WHAT THE EXERCISE ASKS: Only the number is needed: how many lines of the entries below contain the word "листинге".

(Pictures paired with source code)
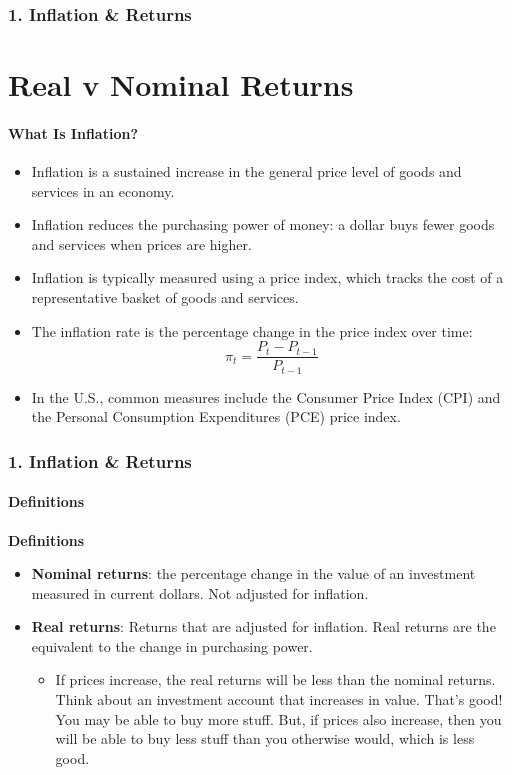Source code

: \documentclass{beamer}
\begin{document}
\begin{frame}[t]
    \frametitle{1. Inflation \& Returns}
    \section{Real v Nominal Returns}
    \framesubtitle{What Is Inflation?}

    \begin{itemize}
        \item Inflation is a sustained increase in the general
        price level of goods and services in an economy.

        \item Inflation reduces the purchasing power of money:
        a dollar buys fewer goods and services when prices are higher.

        \item Inflation is typically measured using a price index,
        which tracks the cost of a representative basket of goods and services.

        \item The inflation rate is the percentage change in the
        price index over time:
        \[
        \pi_t = \frac{P_t-P_{t-1}}{P_{t-1}}
        \]

        \item In the U.S., common measures include the
        Consumer Price Index (CPI) and the
        Personal Consumption Expenditures (PCE) price index.
    \end{itemize}

\end{frame}



\begin{frame}[t]
    \frametitle{1. Inflation \& Returns}
    \framesubtitle{Definitions}

    \textbf{Definitions}

    \begin{itemize}
        \item \textbf{Nominal returns}: the percentage change in the value of an investment measured in current dollars.   Not adjusted for inflation.
        \item \textbf{Real returns}: Returns that are adjusted for inflation.   Real returns are the equivalent to the change in purchasing power.
        \begin{itemize}
            \item If prices increase, the real returns will be less than the nominal returns.   Think about an investment account that increases in value.   That's good!   You may be able to buy more stuff.  But, if prices also increase, then you will be able to buy less stuff than you otherwise would, which is less good.
        \end{itemize}
    \end{itemize}

\end{frame}
\end{document}
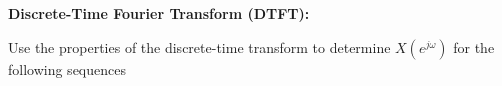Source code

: \documentclass[a4paper, 10pt]{article}
\begin{document}

\newpage

\begin{problem}
    \textbf{Discrete-Time Fourier Transform (DTFT):}
\end{problem}

\begin{subproblems}
    \item Use the properties of the discrete-time transform to determine \( X(e^{j\omega}) \) for the following sequences
\end{subproblems}
\end{document}
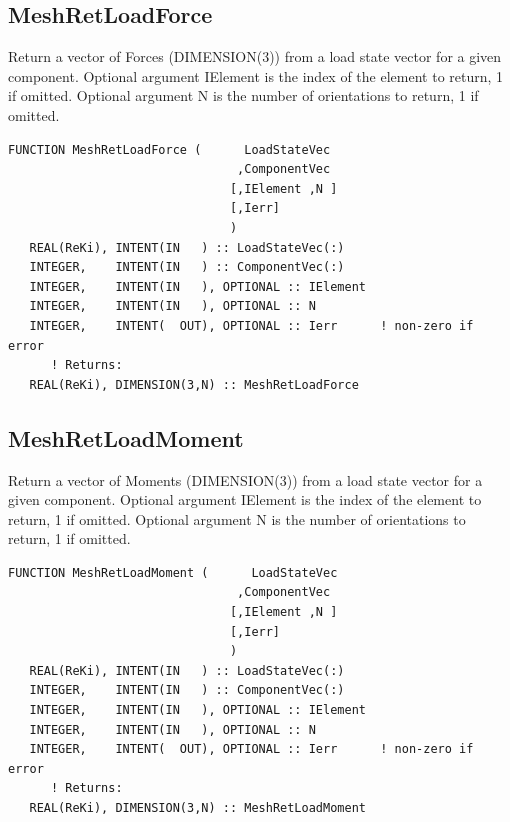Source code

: \documentclass[11pt]{article}
\begin{document}
\subsection{MeshRetLoadForce}
Return a vector of Forces (DIMENSION(3)) from a load state vector for a given component.
Optional argument IElement is the index of the element to return, 1 if omitted.
Optional argument N is the number of orientations to return, 1 if omitted.
\begin{verbatim}
FUNCTION MeshRetLoadForce (      LoadStateVec
                                ,ComponentVec 
                               [,IElement ,N ]
                               [,Ierr]
                               )
   REAL(ReKi), INTENT(IN   ) :: LoadStateVec(:)
   INTEGER,    INTENT(IN   ) :: ComponentVec(:)
   INTEGER,    INTENT(IN   ), OPTIONAL :: IElement
   INTEGER,    INTENT(IN   ), OPTIONAL :: N
   INTEGER,    INTENT(  OUT), OPTIONAL :: Ierr 		! non-zero if error
      ! Returns:
   REAL(ReKi), DIMENSION(3,N) :: MeshRetLoadForce
\end{verbatim}

\subsection{MeshRetLoadMoment}
Return a vector of Moments (DIMENSION(3)) from a load state vector for a given component.
Optional argument IElement is the index of the element to return, 1 if omitted.
Optional argument N is the number of orientations to return, 1 if omitted.
\begin{verbatim}
FUNCTION MeshRetLoadMoment (      LoadStateVec
                                ,ComponentVec 
                               [,IElement ,N ]
                               [,Ierr]
                               )
   REAL(ReKi), INTENT(IN   ) :: LoadStateVec(:)
   INTEGER,    INTENT(IN   ) :: ComponentVec(:)
   INTEGER,    INTENT(IN   ), OPTIONAL :: IElement
   INTEGER,    INTENT(IN   ), OPTIONAL :: N
   INTEGER,    INTENT(  OUT), OPTIONAL :: Ierr 		! non-zero if error
      ! Returns:
   REAL(ReKi), DIMENSION(3,N) :: MeshRetLoadMoment
\end{verbatim}
\end{document}

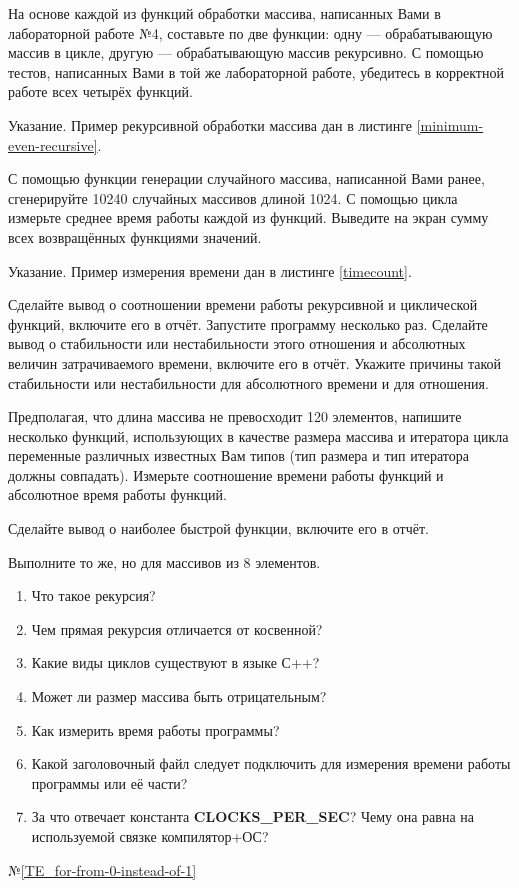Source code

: 
\labtask

На основе каждой из функций обработки массива, написанных Вами в лабораторной работе №4, составьте по две функции:
одну --- обрабатывающую массив в цикле, другую --- обрабатывающую массив рекурсивно.
С помощью тестов, написанных Вами в той же лабораторной работе, убедитесь в корректной работе всех четырёх функций.

Указание. Пример рекурсивной обработки массива дан в листинге \ref{minimum-even-recursive}.

\labtask

С помощью функции генерации случайного массива, написанной Вами ранее, сгенерируйте 10240 случайных массивов длиной 1024.
С помощью цикла измерьте среднее время работы каждой из функций.
Выведите на экран сумму всех возвращённых функциями значений.

Указание. Пример измерения времени дан в листинге \ref{timecount}.

Сделайте вывод о соотношении времени работы рекурсивной и циклической функций, включите его в отчёт.
Запустите программу несколько раз.
Сделайте вывод о стабильности или нестабильности этого отношения и абсолютных величин затрачиваемого времени, включите его в отчёт.
Укажите причины такой стабильности или нестабильности для абсолютного времени и для отношения.

\labtask

Предполагая, что длина массива не превосходит 120 элементов, напишите несколько функций, использующих в качестве размера массива и итератора цикла переменные различных известных Вам типов (тип размера и тип итератора должны совпадать).
Измерьте соотношение времени работы функций и абсолютное время работы функций.

Сделайте вывод о наиболее быстрой функции, включите его в отчёт.

\labtask

Выполните то же, но для массивов из 8 элементов.

\labworkquestions
\begin{enumerate}
	\item
		Что такое рекурсия?
	\item
		Чем прямая рекурсия отличается от косвенной?
	\item
		Какие виды циклов существуют в языке С++?
	\item
		Может ли размер массива быть отрицательным?
	\item
		Как измерить время работы программы?
	\item
		Какой заголовочный файл следует подключить для измерения времени работы программы или её части?
	\item
		За что отвечает константа \textbf{CLOCKS\_PER\_SEC}?
		Чему она равна на используемой связке компилятор+ОС?
\end{enumerate}

\typerrors
№\ref{TE_for-from-0-instead-of-1}%
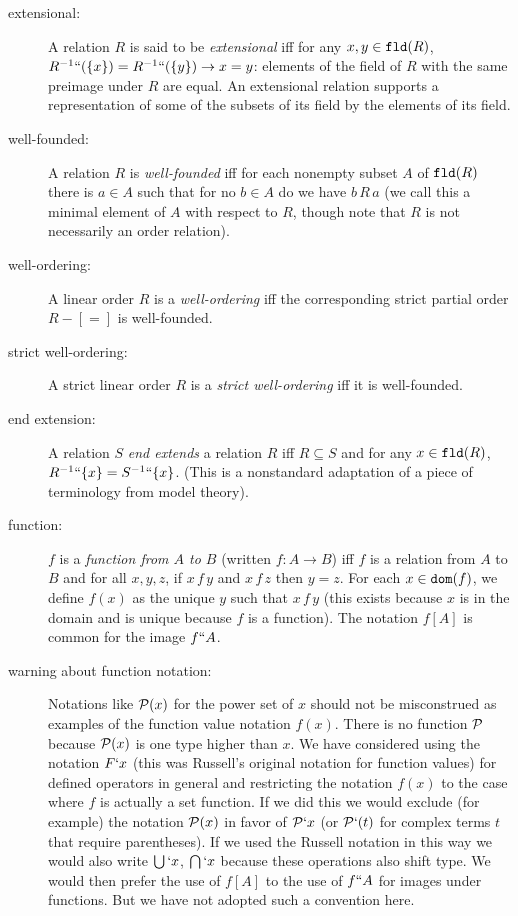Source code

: \documentclass[12pt]{book}
\begin{document}
\begin{description}
\item[extensional:] A relation $R$ is said to be {\em extensional\/}
iff for any $x,y \in {\tt fld}(R)$,
$R^{-1}``(\{x\})=R^{-1}``(\{y\})\rightarrow x=y$: elements of the
field of $R$ with the same preimage under $R$ are equal.  An
extensional relation supports a representation of some of the subsets
of its field by the elements of its field.

\item[well-founded:] A relation $R$ is {\em well-founded\/} iff for each
nonempty subset $A$ of ${\tt fld}(R)$ there is $a\in A$ such that for
no $b\in A$ do we have $b \,R\,a$ (we call this a minimal element of
$A$ with respect to $R$, though note that $R$ is not necessarily an
order relation).

\item[well-ordering:] A linear order $R$ is a {\em well-ordering\/} iff the
corresponding strict partial order $R-[=]$ is well-founded.

\item[strict well-ordering:] A strict linear order $R$ is a {\em strict
well-ordering\/} iff it is well-founded.

\item[end extension:] A relation $S$ {\em end extends\/} a relation $R$
iff $R \subseteq S$ and for any $x \in {\tt fld}(R)$, $R^{-1}``\{x\} =
S^{-1}``\{x\}$.  (This is a nonstandard adaptation of a piece of
terminology from model theory).

\item[function:] $f$ is a {\em function from $A$ to $B$\/} (written
$f:A\rightarrow B$) iff $f$ is a relation from $A$ to $B$ and for all
$x,y,z$, if $x\,f\,y$ and $x\,f\,z$ then $y=z$.  For each $x\in {\tt
dom}(f)$, we define $f(x)$ as the unique $y$ such that $x\,f\,y$ (this
exists because $x$ is in the domain and is unique because $f$ is a
function).  The notation $f[A]$ is common for the image $f``A$.

\item[warning about function notation:] Notations like ${\cal P}(x)$
for the power set of $x$ should not be misconstrued as examples of the
function value notation $f(x)$.  There is no function $\cal P$ because
${\cal P}(x)$ is one type higher than $x$.  We have considered using
the notation $F`x$ (this was Russell's original notation for function
values) for defined operators in general and restricting the notation
$f(x)$ to the case where $f$ is actually a set function.  If we did
this we would exclude (for example) the notation ${\cal P}(x)$ in
favor of ${\cal P}`x$ (or ${\cal P}`(t)$ for complex terms $t$ that
require parentheses).  If we used the Russell notation in this way we
would also write $\bigcup`x$, $\bigcap`x$ because these operations
also shift type.  We would then prefer the use of $f[A]$ to the use of
$f``A$ for images under functions.  But we have not adopted such a
convention here.


\end{description}
\end{document}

OUTPUT FOR THIS EXERCISE: 2